Contiguity Is Power
We have seen that Pointers are slow because they force the CPU to wait for memory. But the story is more subtle. The CPU hates fetching single bytes.
When you ask for 1 byte, the CPU actually fetches an entire block (usually 64 bytes) called a Cache Line. It grabs the neighbors, assuming you will need them soon.
This leads to the golden rule of performance: Put things next to each other.
The Array vs. The List
This is why Arrays are the fastest data structure in existence. They are contiguous.

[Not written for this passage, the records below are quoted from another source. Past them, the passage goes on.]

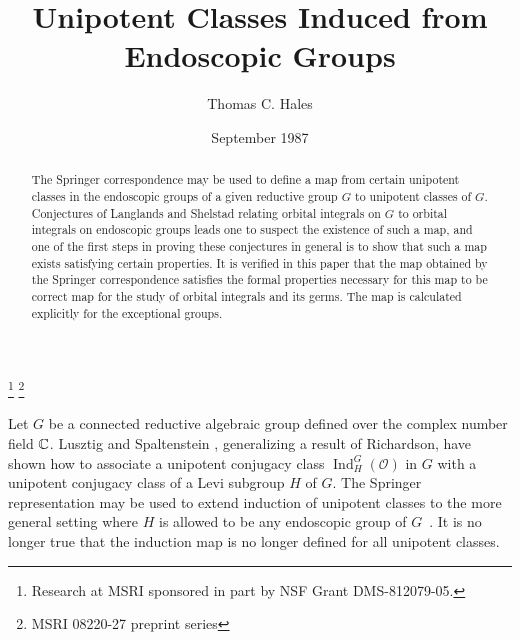 \documentclass{amsart}
\newcommand\C		{{\Bbb C}}
\newcommand\Ind	{\operatorname{Ind}}
\newcommand\cO		{{\mathcal O}}
\begin{document}
\begin{abstract}
The Springer correspondence may be used to define a map from
certain unipotent classes in the endoscopic groups of a given
reductive group $G$ to unipotent classes of $G$.  Conjectures of
Langlands and Shelstad relating orbital integrals on $G$ to
orbital integrals on endoscopic groups leads one to suspect the
existence of such a map, and one of the first steps in proving
these conjectures in general is to show that such a map exists
satisfying certain properties. It is verified in this paper that
the map obtained by the Springer correspondence satisfies the
formal properties necessary for this map to be correct map for
the study of orbital integrals and its germs.  The map is
calculated explicitly for the exceptional groups.
\end{abstract}


\title {Unipotent Classes Induced from Endoscopic Groups}
\author {Thomas C. Hales}
\thanks{Research at MSRI sponsored in part by NSF Grant DMS-812079-05.}
\thanks{MSRI 08220-27 preprint series}
\date{September 1987}
\address{Mathematical Sciences Research Institute}

\maketitle

%
%
%


Let $G$ be a connected reductive algebraic group defined over the
complex
number field $\C$.  Lusztig and Spaltenstein \cite{LS},
generalizing a result
of Richardson, have shown 
how to associate a unipotent conjugacy class $\Ind_H^G(\cO)$ in
$G$ with a
unipotent conjugacy class of a Levi subgroup $H$ of $G$.  The
Springer 
representation may be used to extend induction of unipotent
classes to the
more general setting where $H$ is allowed to be any endoscopic
group of 
$G$~\cite{Lu}.  It is no longer true that the
induction map is no longer defined for all unipotent classes.
\end{document}
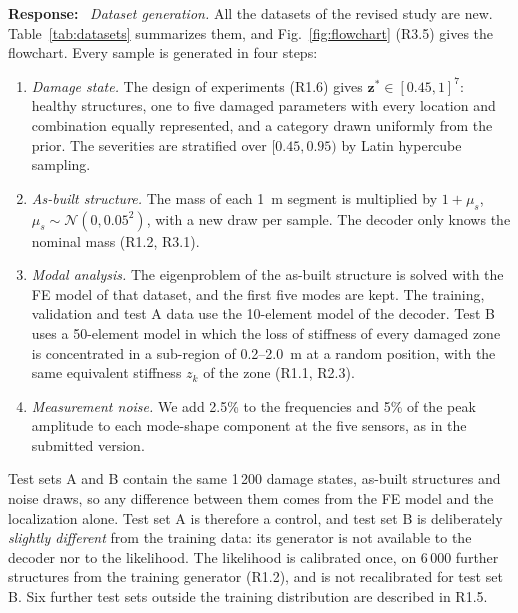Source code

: \documentclass[11pt]{article}
\newenvironment{response}{\par\smallskip\noindent\color{resp}\textbf{Response:}\ }{\par}
\newcommand{\z}{\mathbf{z}}
\begin{document}
\begin{response}
\textit{Dataset generation.} All the datasets of the revised study are new. Table~\ref{tab:datasets} summarizes them, and Fig.~\ref{fig:flowchart} (R3.5) gives the flowchart. Every sample is
generated in four steps:
\begin{enumerate}[leftmargin=*,label=(\arabic*)]
\item \emph{Damage state.} The design of experiments (R1.6) gives $\z^*\in[0.45,1]^7$: healthy structures, one to five damaged
parameters with every location and combination equally represented, and a category drawn uniformly from the prior. The
severities are stratified over $[0.45,0.95)$ by Latin hypercube sampling.
\item \emph{As-built structure.} The mass of each 1~m segment is multiplied by $1+\mu_s$, $\mu_s\sim\mathcal{N}(0,0.05^2)$, with
a new draw per sample. The decoder only knows the nominal mass (R1.2, R3.1).
\item \emph{Modal analysis.} The eigenproblem of the as-built structure is solved with the FE model of that dataset, and the first
five modes are kept. The training, validation and test A data use the 10-element model of the decoder. Test B uses a 50-element
model in which the loss of stiffness of every damaged zone is concentrated in a sub-region of 0.2--2.0~m at a random position,
with the same equivalent stiffness $z_k$ of the zone (R1.1, R2.3).
\item \emph{Measurement noise.} We add 2.5\% to the frequencies and 5\% of the peak amplitude to each mode-shape component at the five
sensors, as in the submitted version.
\end{enumerate}
Test sets A and B contain the same 1\,200 damage states, as-built structures and noise draws, so any difference between them comes
from the FE model and the localization alone. Test set A is therefore a control, and test set B is deliberately \emph{slightly different}
from the training data: its generator is not available to the decoder nor to the likelihood. The likelihood is calibrated once,
on 6\,000 further structures from the training generator (R1.2), and is not recalibrated for test set B. Six further test sets
outside the training distribution are described in R1.5.


\end{response}
\end{document}
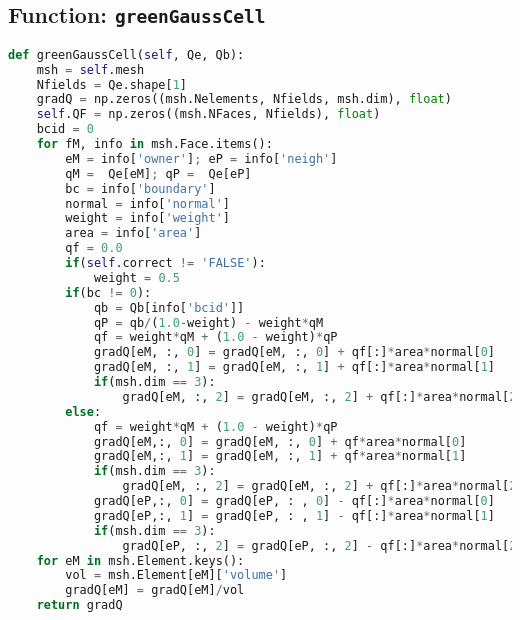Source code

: \documentclass{article}
\begin{document}
\subsection*{Function: \texttt{greenGaussCell}}
\begin{lstlisting}[language=Python]
def greenGaussCell(self, Qe, Qb):
    msh = self.mesh
    Nfields = Qe.shape[1]
    gradQ = np.zeros((msh.Nelements, Nfields, msh.dim), float)
    self.QF = np.zeros((msh.NFaces, Nfields), float)
    bcid = 0
    for fM, info in msh.Face.items():
        eM = info['owner']; eP = info['neigh']
        qM =  Qe[eM]; qP =  Qe[eP]
        bc = info['boundary']
        normal = info['normal']
        weight = info['weight']
        area = info['area']
        qf = 0.0
        if(self.correct != 'FALSE'):
            weight = 0.5 
        if(bc != 0):
            qb = Qb[info['bcid']]
            qP = qb/(1.0-weight) - weight*qM 
            qf = weight*qM + (1.0 - weight)*qP
            gradQ[eM, :, 0] = gradQ[eM, :, 0] + qf[:]*area*normal[0]
            gradQ[eM, :, 1] = gradQ[eM, :, 1] + qf[:]*area*normal[1]
            if(msh.dim == 3):
                gradQ[eM, :, 2] = gradQ[eM, :, 2] + qf[:]*area*normal[2]
        else:
            qf = weight*qM + (1.0 - weight)*qP
            gradQ[eM,:, 0] = gradQ[eM, :, 0] + qf*area*normal[0]
            gradQ[eM,:, 1] = gradQ[eM, :, 1] + qf*area*normal[1]
            if(msh.dim == 3):
                gradQ[eM, :, 2] = gradQ[eM, :, 2] + qf[:]*area*normal[2]
            gradQ[eP,:, 0] = gradQ[eP, : , 0] - qf[:]*area*normal[0]
            gradQ[eP,:, 1] = gradQ[eP, : , 1] - qf[:]*area*normal[1]
            if(msh.dim == 3):
                gradQ[eP, :, 2] = gradQ[eP, :, 2] - qf[:]*area*normal[2]
    for eM in msh.Element.keys():
        vol = msh.Element[eM]['volume']
        gradQ[eM] = gradQ[eM]/vol
    return gradQ
\end{lstlisting}
\end{document}
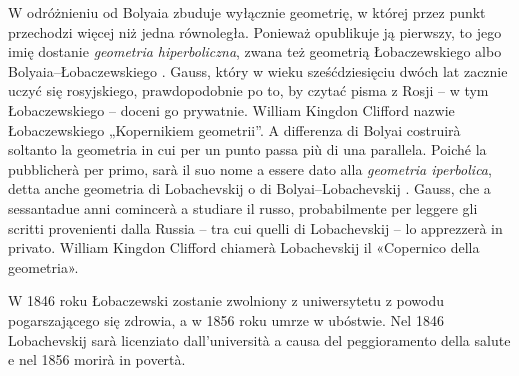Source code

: W odróżnieniu od Bolyaia zbuduje wyłącznie geometrię, w której przez punkt przechodzi więcej niż jedna równoległa. %
Ponieważ opublikuje ją pierwszy, to jego imię dostanie \emph{geometria hiperboliczna}, zwana też geometrią Łobaczewskiego albo Bolyaia--Łobaczewskiego \cite[s. 287]{eves1_1972}. %
Gauss, który w wieku sześćdziesięciu dwóch lat zacznie uczyć się rosyjskiego, prawdopodobnie po to, by czytać pisma z Rosji -- w tym Łobaczewskiego -- doceni go prywatnie. %
William Kingdon Clifford nazwie Łobaczewskiego „Kopernikiem geometrii''. %
A differenza di Bolyai costruirà soltanto la geometria in cui per un punto passa più di una parallela. %
Poiché la pubblicherà per primo, sarà il suo nome a essere dato alla \emph{geometria iperbolica}, detta anche geometria di Lobachevskij o di Bolyai--Lobachevskij \cite[p. 287]{eves1_1972}. %
Gauss, che a sessantadue anni comincerà a studiare il russo, probabilmente per leggere gli scritti provenienti dalla Russia -- tra cui quelli di Lobachevskij -- lo apprezzerà in privato. %
William Kingdon Clifford chiamerà Lobachevskij il «Copernico della geometria». %
%

W 1846 roku Łobaczewski zostanie zwolniony z uniwersytetu z powodu pogarszającego się zdrowia, a w 1856 roku umrze w ubóstwie. %
Nel 1846 Lobachevskij sarà licenziato dall'università a causa del peggioramento della salute e nel 1856 morirà in povertà. %
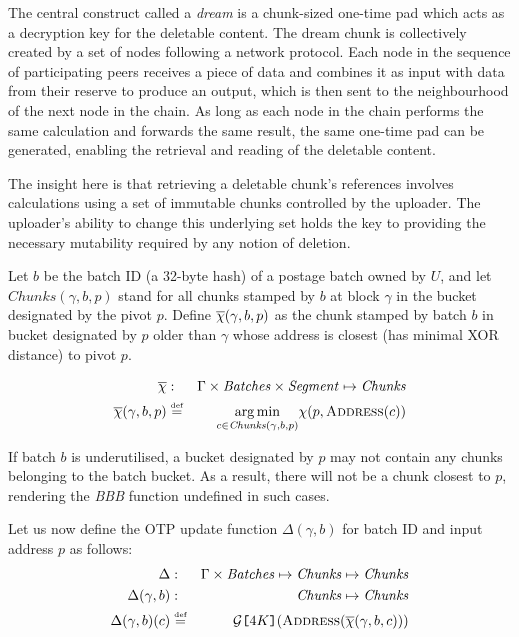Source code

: 
The central construct called a \emph{dream} is a chunk-sized one-time pad which acts as a decryption key for the deletable content. The dream chunk is collectively created by a set of nodes following a network protocol. Each node in the sequence of participating peers receives a piece of data and combines it as input with data from their reserve to produce an output, which is then sent to the neighbourhood of the next node in the chain. As long as each node in the chain performs the same calculation and forwards the same result, the same one-time pad can be generated, enabling the retrieval and reading of the deletable content.

The insight here is that retrieving a deletable chunk's references involves calculations using a set of immutable chunks controlled by the uploader. The uploader's ability to change this underlying set holds the key to providing the necessary mutability required by any notion of deletion. 
 
Let $b$ be the batch ID (a 32-byte hash) of a postage batch owned by $U$, and 
let $\mathit{Chunks}(\gamma,b,p)$ stand for all chunks stamped by $b$ at block $\gamma$ in the bucket designated by the pivot $p$. Define  $\overline{\Huge\chi}(\gamma,b,p)$ as the chunk stamped by batch $b$ in bucket designated by $p$ older than $\gamma$ whose address is closest (has minimal XOR distance) to pivot $p$.

\begin{eqnarray}
\overline{\Huge\chi}&:& \Gamma\times\mathit{Batches}\times \mathit{Segment} \mapsto \mathit{Chunks}\\
\overline{\Huge\chi}(\gamma,b,p)&\defeq &\underset{c\in \mathit{Chunks}(\gamma,b,p)}{\operatorname{arg\,min}}{\Large\chi}(p,\textsc{Address}(c))
\end{eqnarray}

If batch $b$ is underutilised, a bucket designated by $p$
may not contain any chunks belonging to the batch bucket.
As a result, there will not be a chunk closest to $p$, rendering the \emph{BBB} function undefined in such cases.

Let us now define the OTP update function $\Delta(\gamma,b)$
for batch ID and input address $p$ as follows: 
%
\begin{eqnarray}
{\Delta}&:&\Gamma\times\mathit{Batches}\mapsto\mathit{Chunks}\mapsto\mathit{Chunks}\\\
{\Delta}(\gamma, b)&:&\mathit{Chunks}\mapsto\mathit{Chunks}\\
\Delta(\gamma,b)(c)&\defeq&\mathcal{G}\idx{4K}(\textsc{Address}(\overline{\Huge\chi}(\gamma,b,c)))
\end{eqnarray}


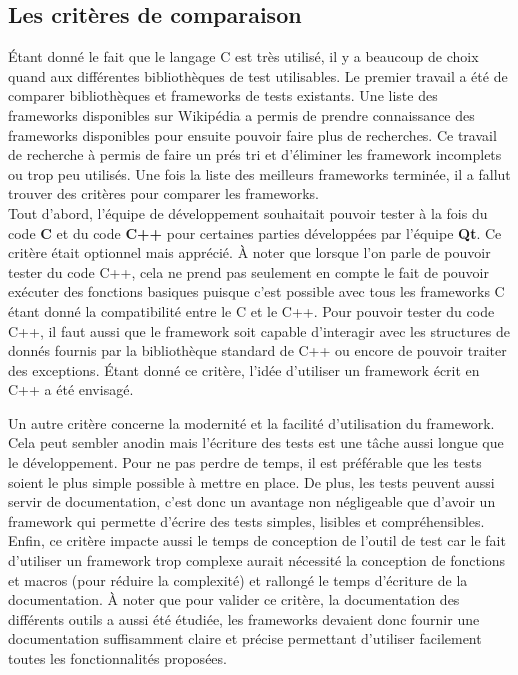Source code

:\documentclass[a4paper]{article}
\begin{document}
\subsection{Les critères de comparaison}

Étant donné le fait que le langage C est très utilisé, il y a beaucoup de choix
quand aux différentes bibliothèques de test utilisables. Le premier travail a
été de comparer bibliothèques et frameworks de tests existants. Une liste des
frameworks disponibles sur Wikipédia \cite{enwikiframeworks} a permis de prendre
connaissance des frameworks disponibles pour ensuite pouvoir faire plus de
recherches. Ce travail de recherche à permis de faire un prés tri et d'éliminer
les framework incomplets ou trop peu utilisés. Une fois la liste des meilleurs
frameworks terminée, il a fallut trouver des critères pour comparer les
frameworks. \\

Tout d'abord, l'équipe de développement souhaitait pouvoir tester à la fois du
code \textbf{C} et du code \textbf{C++} pour certaines parties développées par
l'équipe \textbf{Qt}. Ce critère était optionnel mais apprécié. À noter que
lorsque l'on parle de pouvoir tester du code C++, cela ne prend pas seulement en
compte le fait de pouvoir exécuter des fonctions basiques puisque c'est possible
avec tous les frameworks C étant donné la compatibilité entre le C et le C++.
Pour pouvoir tester du code C++, il faut aussi que le framework soit capable
d'interagir avec les structures de donnés fournis par la bibliothèque standard
de C++ ou encore de pouvoir traiter des exceptions. Étant donné ce critère,
l'idée d'utiliser un framework écrit en C++ a été envisagé.

Un autre critère concerne la modernité et la facilité d'utilisation du
framework. Cela peut sembler anodin mais l'écriture des tests est une tâche
aussi longue que le développement. Pour ne pas perdre de temps, il est
préférable que les tests soient le plus simple possible à mettre en place. De
plus, les tests peuvent aussi servir de documentation, c'est donc un avantage
non négligeable que d'avoir un framework qui permette d'écrire des tests
simples, lisibles et compréhensibles. Enfin, ce critère impacte aussi le temps
de conception de l'outil de test car le fait d'utiliser un framework trop
complexe aurait nécessité la conception de fonctions et macros (pour réduire la
complexité) et rallongé le temps d'écriture de la documentation. À noter que
pour valider ce critère, la documentation des différents outils a aussi été
étudiée, les frameworks devaient donc fournir une documentation suffisamment
claire et précise permettant d'utiliser facilement toutes les fonctionnalités
proposées.
\end{document}
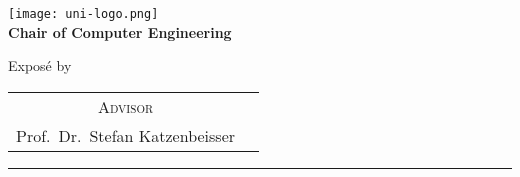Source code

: \begin{titlepage}
    \centering
    \begin{onehalfspace}
    

        	\texttt{[image: uni-logo.png]}\\
        	\vspace{1.0cm}
        	\large {\bfseries Chair of Computer Engineering} \\


        	\vspace{2.5cm}


            \begin{doublespace}
            	{\textsf{\Huge{\thetitle}}}
            \end{doublespace}


        	\vspace{2cm}


            \Large{Exposé by}\\


        	\vspace{1cm}


        	{\bfseries \large{\theauthor}}


        	\vfill


        	{\large
        		\begin{tabular}[l]{cc}
        			\textsc{Advisor}\\
        			Prof.~Dr.~Stefan Katzenbeisser
        		\end{tabular}
        	}


        	\vspace{1.5cm}


        	\parbox{\linewidth}{\hrule\strut}


            \vfill


	    {\thedate}

    	
    \end{onehalfspace}
\end{titlepage}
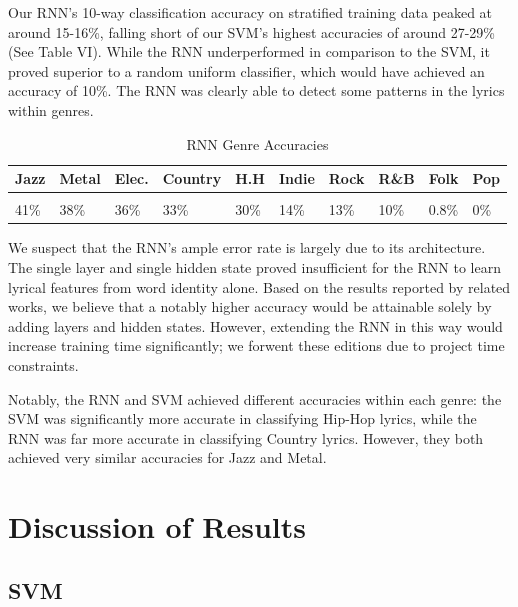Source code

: \documentclass[journal]{IEEEtran}
\begin{document}
Our RNN's 10-way classification accuracy on stratified training data peaked at around 15-16\%, falling short of our SVM's highest accuracies of around 27-29\% (See Table VI). While the RNN underperformed in comparison to the SVM, it proved superior to a random uniform classifier, which would have achieved an accuracy of 10\%. The RNN was clearly able to detect some patterns in the lyrics within genres.

\begin{table}[h!]
    \label{tab:table1}
    \caption{RNN Genre Accuracies}
    \begin{tabular}{|m{0.4cm}|m{0.5cm}|m{0.4cm}|m{0.8cm}|m{0.4cm}|m{0.4cm}|m{0.45cm}|m{0.45cm}|m{0.4cm}|m{0.4cm}}
    \textbf{Jazz} & \textbf{Metal} & \textbf{Elec.} & \textbf{Country} & \textbf{H.H} & \textbf{Indie} & \textbf{Rock} & \textbf{R\&B} & \textbf{Folk} & \textbf{Pop}\\
      \hline
      \\
	41\% & 38\% & 36\%& 33\% & 30\% & 14\% & 13\% & 10\% & 0.8\% & 0\%\\

    \end{tabular}
\end{table}

We suspect that the RNN's ample error rate is largely due to its architecture. The single layer and single hidden state proved insufficient for the RNN to learn lyrical features from word identity alone. Based on the results reported by related works, we believe that a notably higher accuracy would be attainable solely by adding layers and hidden states. However, extending the RNN in this way would increase training time significantly; we forwent these editions due to project time constraints.

Notably, the RNN and SVM achieved different accuracies within each genre: the SVM was significantly more accurate in classifying Hip-Hop lyrics, while the RNN was far more accurate in classifying Country lyrics. However, they both achieved very similar accuracies for Jazz and Metal.

\section{Discussion of Results}

\subsection{SVM}
\end{document}
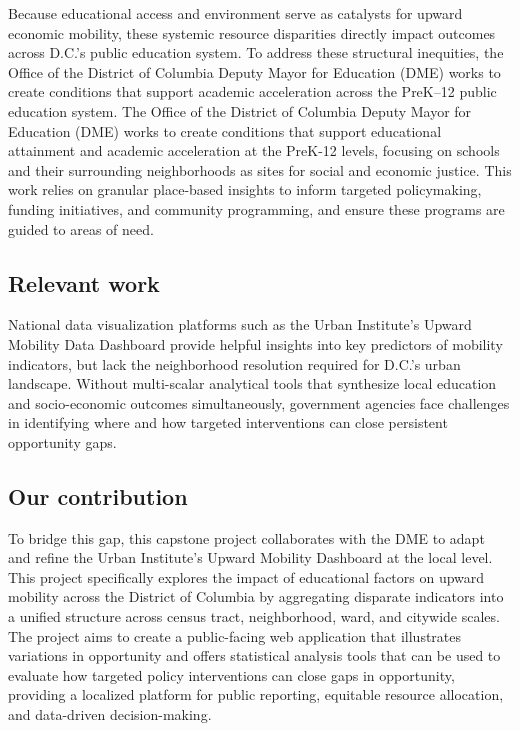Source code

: \documentclass[
  letterpaper,
  DIV=11,
  numbers=noendperiod]{scrartcl}
\begin{document}
Because educational access and environment serve as catalysts for upward
economic mobility, these systemic resource disparities directly impact
outcomes across D.C.'s public education system. To address these
structural inequities, the Office of the District of Columbia Deputy
Mayor for Education (DME) works to create conditions that support
academic acceleration across the PreK--12 public education system. The
Office of the District of Columbia Deputy Mayor for Education (DME)
works to create conditions that support educational attainment and
academic acceleration at the PreK-12 levels, focusing on schools and
their surrounding neighborhoods as sites for social and economic
justice. This work relies on granular place-based insights to inform
targeted policymaking, funding initiatives, and community programming,
and ensure these programs are guided to areas of need.

\subsection{Relevant work}\label{relevant-work}

National data visualization platforms such as the Urban Institute's
Upward Mobility Data Dashboard provide helpful insights into key
predictors of mobility indicators, but lack the neighborhood resolution
required for D.C.'s urban landscape. Without multi-scalar analytical
tools that synthesize local education and socio-economic outcomes
simultaneously, government agencies face challenges in identifying where
and how targeted interventions can close persistent opportunity gaps.

\subsection{Our contribution}\label{our-contribution}

To bridge this gap, this capstone project collaborates with the DME to
adapt and refine the Urban Institute's Upward Mobility Dashboard at the
local level. This project specifically explores the impact of
educational factors on upward mobility across the District of Columbia
by aggregating disparate indicators into a unified structure across
census tract, neighborhood, ward, and citywide scales. The project aims
to create a public-facing web application that illustrates variations in
opportunity and offers statistical analysis tools that can be used to
evaluate how targeted policy interventions can close gaps in
opportunity, providing a localized platform for public reporting,
equitable resource allocation, and data-driven decision-making.
\end{document}
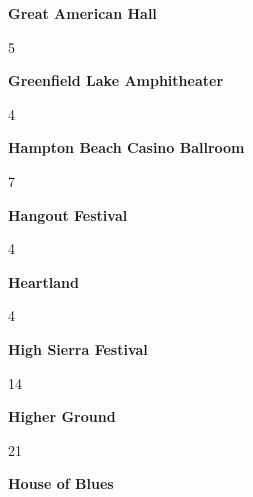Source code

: \newline 
\begin{center}\textbf{Great American Hall}\end{center}
\begin{center}5\end{center} 
\newline 
\begin{center}\textbf{Greenfield Lake Amphitheater}\end{center}
\begin{center}4\end{center} 
\newline 
\begin{center}\textbf{Hampton Beach Casino Ballroom}\end{center}
\begin{center}7\end{center} 
\newline 
\begin{center}\textbf{Hangout Festival}\end{center}
\begin{center}4\end{center} 
\newline 
\begin{center}\textbf{Heartland}\end{center}
\begin{center}4\end{center} 
\newline 
\begin{center}\textbf{High Sierra Festival}\end{center}
\begin{center}14\end{center} 
\newline 
\begin{center}\textbf{Higher Ground}\end{center}
\begin{center}21\end{center} 
\newline 
\begin{center}\textbf{House of Blues}\end{center}
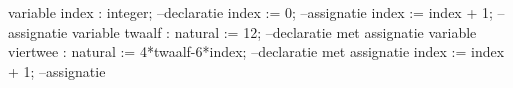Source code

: variable index : integer;                         --declaratie
index := 0;                                       --assignatie
index := index + 1;                               --assignatie
variable twaalf : natural := 12;                  --declaratie met assignatie
variable viertwee : natural := 4*twaalf-6*index;  --declaratie met assignatie
index := index + 1;                               --assignatie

When you read A[0], the hardware accidentally fetches A[1]..A[15]
for free.
Linked Lists are the opposite. A Linked List is a collection of pointers scattering your data across memory like confetti. To read 10 items in a list, you might trigger 10 separate cache misses. To read 10 array items, you might trigger only 1.
Data Oriented Design
This physical reality spawned a movement called Data Oriented Design (used by Unity, Unreal, etc.).
Object-Oriented Programming (OOP) encourages you to think in isolated "Objects" (often scattered in heap). Data Oriented Design says: "Stop thinking about objects. Think about tight streams of data." If you align your data with the hardware's hunger for contiguous blocks, you get 10x-100x performance improvements for free.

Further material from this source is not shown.